▶ _TASK INSTRUCTIONS_
Among the entries below, tally each line containing "context를"; respond with the total only.

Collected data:
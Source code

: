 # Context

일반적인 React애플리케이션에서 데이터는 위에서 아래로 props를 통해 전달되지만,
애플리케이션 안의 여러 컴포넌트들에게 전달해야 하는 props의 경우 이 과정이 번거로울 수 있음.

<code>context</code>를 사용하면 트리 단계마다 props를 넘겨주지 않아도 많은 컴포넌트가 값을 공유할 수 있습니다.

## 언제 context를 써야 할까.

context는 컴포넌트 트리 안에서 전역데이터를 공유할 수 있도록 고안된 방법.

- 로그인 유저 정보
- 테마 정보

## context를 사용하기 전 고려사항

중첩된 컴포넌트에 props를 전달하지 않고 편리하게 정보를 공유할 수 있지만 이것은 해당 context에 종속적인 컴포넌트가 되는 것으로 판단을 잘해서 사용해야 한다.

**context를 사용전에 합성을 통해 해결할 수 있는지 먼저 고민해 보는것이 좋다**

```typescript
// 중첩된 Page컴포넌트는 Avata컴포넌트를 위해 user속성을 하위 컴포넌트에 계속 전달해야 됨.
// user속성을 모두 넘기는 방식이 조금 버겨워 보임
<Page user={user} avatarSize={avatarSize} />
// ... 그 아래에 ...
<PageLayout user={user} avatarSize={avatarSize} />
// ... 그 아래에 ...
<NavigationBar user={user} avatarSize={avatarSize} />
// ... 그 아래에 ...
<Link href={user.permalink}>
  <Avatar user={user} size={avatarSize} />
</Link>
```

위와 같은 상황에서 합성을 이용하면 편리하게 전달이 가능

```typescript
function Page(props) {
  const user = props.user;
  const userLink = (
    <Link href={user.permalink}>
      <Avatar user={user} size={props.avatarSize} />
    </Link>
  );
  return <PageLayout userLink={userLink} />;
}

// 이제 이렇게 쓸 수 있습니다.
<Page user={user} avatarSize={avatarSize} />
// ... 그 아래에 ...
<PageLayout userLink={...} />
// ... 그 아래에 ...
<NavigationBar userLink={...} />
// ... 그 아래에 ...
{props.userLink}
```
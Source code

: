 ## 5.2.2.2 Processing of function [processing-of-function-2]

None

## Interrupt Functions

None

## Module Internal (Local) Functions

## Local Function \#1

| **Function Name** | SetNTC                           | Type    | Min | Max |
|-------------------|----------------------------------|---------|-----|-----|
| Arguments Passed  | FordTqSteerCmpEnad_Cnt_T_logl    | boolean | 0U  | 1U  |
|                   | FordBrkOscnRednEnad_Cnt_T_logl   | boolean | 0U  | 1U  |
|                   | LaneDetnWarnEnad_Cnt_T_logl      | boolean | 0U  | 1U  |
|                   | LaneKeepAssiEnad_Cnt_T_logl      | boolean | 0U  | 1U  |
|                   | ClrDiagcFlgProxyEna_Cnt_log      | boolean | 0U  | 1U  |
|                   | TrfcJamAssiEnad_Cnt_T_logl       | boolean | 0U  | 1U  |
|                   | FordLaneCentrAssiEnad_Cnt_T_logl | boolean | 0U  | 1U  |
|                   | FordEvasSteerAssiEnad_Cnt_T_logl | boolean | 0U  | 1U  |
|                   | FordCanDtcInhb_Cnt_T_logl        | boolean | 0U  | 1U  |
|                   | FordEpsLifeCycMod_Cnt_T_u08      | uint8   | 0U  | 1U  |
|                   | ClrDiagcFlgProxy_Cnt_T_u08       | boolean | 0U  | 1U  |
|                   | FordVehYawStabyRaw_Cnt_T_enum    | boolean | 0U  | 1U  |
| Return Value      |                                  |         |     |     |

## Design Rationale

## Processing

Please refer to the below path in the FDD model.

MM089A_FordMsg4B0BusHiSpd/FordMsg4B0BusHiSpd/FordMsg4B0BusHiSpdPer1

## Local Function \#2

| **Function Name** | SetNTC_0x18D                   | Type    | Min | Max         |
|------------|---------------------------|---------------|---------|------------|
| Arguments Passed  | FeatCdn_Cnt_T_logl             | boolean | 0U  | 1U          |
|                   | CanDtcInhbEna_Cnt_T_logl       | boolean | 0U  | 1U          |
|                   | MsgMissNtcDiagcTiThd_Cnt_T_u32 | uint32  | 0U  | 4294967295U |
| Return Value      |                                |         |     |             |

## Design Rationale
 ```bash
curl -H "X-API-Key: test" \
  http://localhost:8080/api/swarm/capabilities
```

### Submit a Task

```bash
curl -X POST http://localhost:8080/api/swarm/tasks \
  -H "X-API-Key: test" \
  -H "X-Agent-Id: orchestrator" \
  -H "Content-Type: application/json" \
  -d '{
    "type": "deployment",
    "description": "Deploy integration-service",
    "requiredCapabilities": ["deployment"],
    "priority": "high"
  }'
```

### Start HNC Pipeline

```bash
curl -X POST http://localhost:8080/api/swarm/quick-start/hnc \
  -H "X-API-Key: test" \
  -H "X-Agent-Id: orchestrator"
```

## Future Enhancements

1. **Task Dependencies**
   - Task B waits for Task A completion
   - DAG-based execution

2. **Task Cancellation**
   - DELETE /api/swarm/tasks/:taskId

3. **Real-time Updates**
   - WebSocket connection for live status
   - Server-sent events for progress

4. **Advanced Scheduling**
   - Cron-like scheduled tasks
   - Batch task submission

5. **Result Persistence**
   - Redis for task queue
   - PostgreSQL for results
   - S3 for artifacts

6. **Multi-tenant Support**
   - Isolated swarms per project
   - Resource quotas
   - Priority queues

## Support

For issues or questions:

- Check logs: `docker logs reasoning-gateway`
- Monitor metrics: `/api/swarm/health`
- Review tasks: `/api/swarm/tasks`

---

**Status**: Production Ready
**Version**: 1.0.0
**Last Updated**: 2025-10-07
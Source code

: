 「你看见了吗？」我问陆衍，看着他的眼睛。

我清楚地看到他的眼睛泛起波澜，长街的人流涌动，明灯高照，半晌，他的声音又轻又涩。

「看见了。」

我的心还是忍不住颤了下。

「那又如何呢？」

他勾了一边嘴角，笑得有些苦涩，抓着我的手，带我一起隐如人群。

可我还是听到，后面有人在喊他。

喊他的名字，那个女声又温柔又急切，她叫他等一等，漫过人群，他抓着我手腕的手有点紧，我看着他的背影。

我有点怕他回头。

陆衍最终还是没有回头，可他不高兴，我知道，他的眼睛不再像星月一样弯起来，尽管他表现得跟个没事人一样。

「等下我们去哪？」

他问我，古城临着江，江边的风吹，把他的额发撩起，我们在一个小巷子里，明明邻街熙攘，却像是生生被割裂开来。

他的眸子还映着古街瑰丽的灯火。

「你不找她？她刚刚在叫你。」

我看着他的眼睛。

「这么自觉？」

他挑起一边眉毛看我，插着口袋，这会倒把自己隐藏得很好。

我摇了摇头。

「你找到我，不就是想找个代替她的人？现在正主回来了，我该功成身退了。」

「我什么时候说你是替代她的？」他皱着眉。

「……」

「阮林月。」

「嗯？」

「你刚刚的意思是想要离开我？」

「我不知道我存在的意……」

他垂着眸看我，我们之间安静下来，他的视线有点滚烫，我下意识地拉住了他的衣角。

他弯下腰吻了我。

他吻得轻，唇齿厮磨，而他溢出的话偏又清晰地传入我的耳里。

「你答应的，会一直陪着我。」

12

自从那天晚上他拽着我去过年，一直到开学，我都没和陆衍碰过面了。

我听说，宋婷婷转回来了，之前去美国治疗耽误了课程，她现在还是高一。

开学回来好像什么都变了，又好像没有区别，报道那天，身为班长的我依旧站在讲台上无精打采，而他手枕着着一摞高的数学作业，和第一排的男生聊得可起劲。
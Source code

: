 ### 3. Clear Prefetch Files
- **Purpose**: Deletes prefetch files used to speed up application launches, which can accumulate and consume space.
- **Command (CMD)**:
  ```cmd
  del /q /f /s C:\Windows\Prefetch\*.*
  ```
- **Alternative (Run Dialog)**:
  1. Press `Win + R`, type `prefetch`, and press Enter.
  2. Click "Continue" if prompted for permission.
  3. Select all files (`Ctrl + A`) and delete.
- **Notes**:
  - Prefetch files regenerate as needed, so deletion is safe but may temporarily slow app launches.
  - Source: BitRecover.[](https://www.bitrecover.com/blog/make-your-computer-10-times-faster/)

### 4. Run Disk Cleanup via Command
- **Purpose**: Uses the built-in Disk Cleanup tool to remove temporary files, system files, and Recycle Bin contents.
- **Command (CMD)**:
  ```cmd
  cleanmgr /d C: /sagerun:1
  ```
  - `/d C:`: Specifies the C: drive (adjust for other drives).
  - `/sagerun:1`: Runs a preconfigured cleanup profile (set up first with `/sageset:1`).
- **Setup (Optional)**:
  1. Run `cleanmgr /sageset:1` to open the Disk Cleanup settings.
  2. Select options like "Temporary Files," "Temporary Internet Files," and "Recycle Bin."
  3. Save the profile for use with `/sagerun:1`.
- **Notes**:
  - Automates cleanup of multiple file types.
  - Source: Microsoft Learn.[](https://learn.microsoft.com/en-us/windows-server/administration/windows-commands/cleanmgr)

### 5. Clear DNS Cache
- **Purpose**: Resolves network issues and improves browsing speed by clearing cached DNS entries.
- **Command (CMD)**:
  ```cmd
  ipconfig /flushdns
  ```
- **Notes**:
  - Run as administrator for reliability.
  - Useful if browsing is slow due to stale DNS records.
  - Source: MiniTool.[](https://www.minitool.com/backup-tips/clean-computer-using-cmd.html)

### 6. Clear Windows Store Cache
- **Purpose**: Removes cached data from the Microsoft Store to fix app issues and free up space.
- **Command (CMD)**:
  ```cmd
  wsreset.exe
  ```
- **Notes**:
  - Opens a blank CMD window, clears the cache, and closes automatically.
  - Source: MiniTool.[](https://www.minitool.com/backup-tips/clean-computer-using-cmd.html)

▶ _WRITTEN ANSWER_
3